REQUIRED ACTION ▸ Should the word "master" occur in a line of the records, copy that line.

[DATA TO EXAMINE — start]

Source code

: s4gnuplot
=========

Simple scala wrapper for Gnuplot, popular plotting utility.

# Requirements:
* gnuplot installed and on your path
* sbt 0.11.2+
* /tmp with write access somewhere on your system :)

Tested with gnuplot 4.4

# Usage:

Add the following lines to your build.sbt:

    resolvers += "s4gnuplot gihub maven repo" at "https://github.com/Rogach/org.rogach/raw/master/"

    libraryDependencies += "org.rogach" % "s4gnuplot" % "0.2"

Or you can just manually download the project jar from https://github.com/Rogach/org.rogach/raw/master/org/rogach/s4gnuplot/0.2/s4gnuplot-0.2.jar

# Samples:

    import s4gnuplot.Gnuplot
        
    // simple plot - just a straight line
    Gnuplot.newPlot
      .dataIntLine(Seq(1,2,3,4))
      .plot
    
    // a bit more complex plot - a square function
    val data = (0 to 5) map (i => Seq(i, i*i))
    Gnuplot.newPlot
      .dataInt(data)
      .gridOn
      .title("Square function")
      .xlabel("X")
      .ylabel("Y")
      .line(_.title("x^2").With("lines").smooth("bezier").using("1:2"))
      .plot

[DATA TO EXAMINE — finish]
[DATA TO EXAMINE — start]

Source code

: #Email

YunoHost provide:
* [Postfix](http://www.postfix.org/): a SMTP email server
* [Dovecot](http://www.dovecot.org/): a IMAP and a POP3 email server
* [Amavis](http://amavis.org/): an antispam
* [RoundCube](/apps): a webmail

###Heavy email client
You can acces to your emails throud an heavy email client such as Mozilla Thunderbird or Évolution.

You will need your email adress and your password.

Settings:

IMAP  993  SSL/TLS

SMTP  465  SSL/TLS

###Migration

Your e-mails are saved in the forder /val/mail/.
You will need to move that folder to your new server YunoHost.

[DATA TO EXAMINE — finish]

RESULT OF THIS EXERCISE ▸
    resolvers += "s4gnuplot gihub maven repo" at "https://github.com/Rogach/org.rogach/raw/master/"
Or you can just manually download the project jar from https://github.com/Rogach/org.rogach/raw/master/org/rogach/s4gnuplot/0.2/s4gnuplot-0.2.jar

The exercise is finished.